Saved data entries:
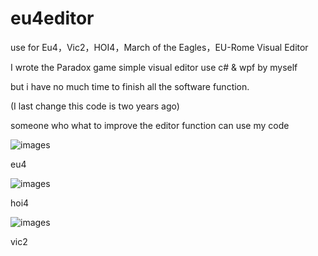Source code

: # eu4editor
use  for  Eu4，Vic2，HOI4，March of the Eagles，EU-Rome        Visual Editor

I wrote the Paradox game simple visual editor use c# & wpf by myself

but i have no much time to finish all the software function.

(I last change this code is two years ago)

someone who what to improve the editor function can use my code



![images](https://raw.githubusercontent.com/xzbrillia/eu4editor/master/eu4.jpg)

eu4 


![images](https://raw.githubusercontent.com/xzbrillia/eu4editor/master/hoi4.png)

hoi4

![images](https://raw.githubusercontent.com/xzbrillia/eu4editor/master/vic2.jpg)

vic2
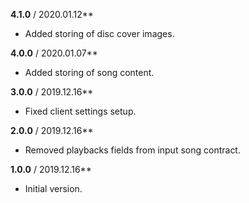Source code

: ﻿**4.1.0** / 2020.01.12**
* Added storing of disc cover images.

**4.0.0** / 2020.01.07**
* Added storing of song content.

**3.0.0** / 2019.12.16**
* Fixed client settings setup.

**2.0.0** / 2019.12.16**
* Removed playbacks fields from input song contract.

**1.0.0** / 2019.12.16**
* Initial version.
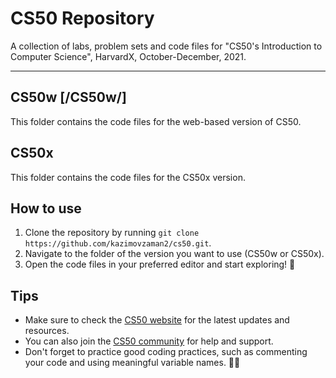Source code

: # CS50 Repository

A collection of labs, problem sets and code files for "CS50's Introduction to Computer Science", HarvardX, October-December, 2021.

---

## CS50w [/CS50w/]
This folder contains the code files for the web-based version of CS50.
## CS50x
This folder contains the code files for the CS50x version.
## How to use
1. Clone the repository by running `git clone https://github.com/kazimovzaman2/cs50.git`.
2. Navigate to the folder of the version you want to use (CS50w or CS50x).
3. Open the code files in your preferred editor and start exploring! 🚀
## Tips
- Make sure to check the [CS50 website](https://cs50.harvard.edu/) for the latest updates and resources.
- You can also join the [CS50 community](https://cs50.harvard.edu/community/) for help and support.
- Don't forget to practice good coding practices, such as commenting your code and using meaningful variable names. 👨‍💻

Exercise details:
Your copy should repeat each entry above exactly but contain no pictures.

Answer space:
Source code

: # eu4editor
use  for  Eu4，Vic2，HOI4，March of the Eagles，EU-Rome        Visual Editor

I wrote the Paradox game simple visual editor use c# & wpf by myself

but i have no much time to finish all the software function.

(I last change this code is two years ago)

someone who what to improve the editor function can use my code



![images](https://raw.githubusercontent.com/xzbrillia/eu4editor/master/eu4.jpg)

eu4 


![images](https://raw.githubusercontent.com/xzbrillia/eu4editor/master/hoi4.png)

hoi4

![images](https://raw.githubusercontent.com/xzbrillia/eu4editor/master/vic2.jpg)

vic2
Source code

: ﻿**4.1.0** / 2020.01.12**
* Added storing of disc cover images.

**4.0.0** / 2020.01.07**
* Added storing of song content.

**3.0.0** / 2019.12.16**
* Fixed client settings setup.

**2.0.0** / 2019.12.16**
* Removed playbacks fields from input song contract.

**1.0.0** / 2019.12.16**
* Initial version.
Source code

: # CS50 Repository

A collection of labs, problem sets and code files for "CS50's Introduction to Computer Science", HarvardX, October-December, 2021.

---

## CS50w [/CS50w/]
This folder contains the code files for the web-based version of CS50.
## CS50x
This folder contains the code files for the CS50x version.
## How to use
1. Clone the repository by running `git clone https://github.com/kazimovzaman2/cs50.git`.
2. Navigate to the folder of the version you want to use (CS50w or CS50x).
3. Open the code files in your preferred editor and start exploring! 🚀
## Tips
- Make sure to check the [CS50 website](https://cs50.harvard.edu/) for the latest updates and resources.
- You can also join the [CS50 community](https://cs50.harvard.edu/community/) for help and support.
- Don't forget to practice good coding practices, such as commenting your code and using meaningful variable names. 👨‍💻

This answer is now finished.